◆ Task to carry out
Return only that part of the material below which starts with the line containing "excluded middle says" and goes on through the line containing "The statement should", restated exactly.

◆ The input
- - - - -

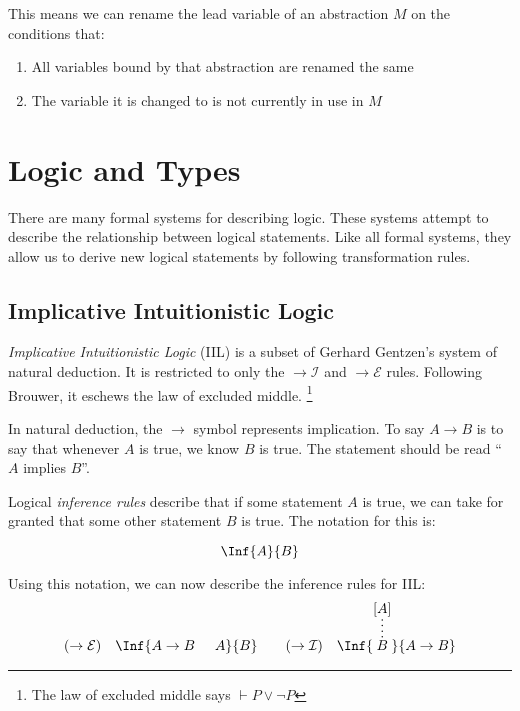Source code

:   This means we can rename the lead variable of an abstraction $M$ on the 
  conditions that: 
  \begin{enumerate}
    \item All variables bound by that abstraction are renamed the same 
    \item The variable it is changed to is not currently in use in $M$ 
  \end{enumerate}
  
  

\section{Logic and Types}

  There are many formal systems for describing logic.
  These systems attempt to describe the relationship between logical statements.
  Like all formal systems, 
  they allow us to derive new logical statements by following transformation rules.

  \subsection{Implicative Intuitionistic Logic}
  \emph{Implicative Intuitionistic Logic} (IIL) is a subset of Gerhard Gentzen's system of natural deduction.
  It is restricted to only the $\rightarrow \mathcal{I}$ and $\rightarrow \mathcal{E}$ rules.
  Following Brouwer, it eschews the law of excluded middle.
  \footnote{The law of excluded middle says $\vdash P \lor \neg P$}
  
  In natural deduction, the $\to$ symbol represents implication.
  To say $A \to B$ is to say that whenever $A$ is true,
  we know $B$ is true.
  The statement should be read ``$A$ implies $B$''.
  
  Logical \emph{inference rules} describe that if some statement $A$ is true,
  we can take for granted that some other statement $B$ is true.
  The notation for this is:
  
  \[
    \Inf{A}{B} 
  \]
  
  Using this notation, we can now describe the inference rules for IIL:
  \[
  \begin{array}{rl@{\quad\quad}rl}
    ( \to \mathcal{E} ) &
    \Inf { A \to B \hspace{0.5cm} A }
        {B}
    &
    ( \to \mathcal{I} ) &
    \Inf { \infer*{B}{[A]} }
        { A \to B}
  \end{array}
  \]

- - - - -

◆ Result
  \footnote{The law of excluded middle says $\vdash P \lor \neg P$}
  
  In natural deduction, the $\to$ symbol represents implication.
  To say $A \to B$ is to say that whenever $A$ is true,
  we know $B$ is true.
  The statement should be read ``$A$ implies $B$''.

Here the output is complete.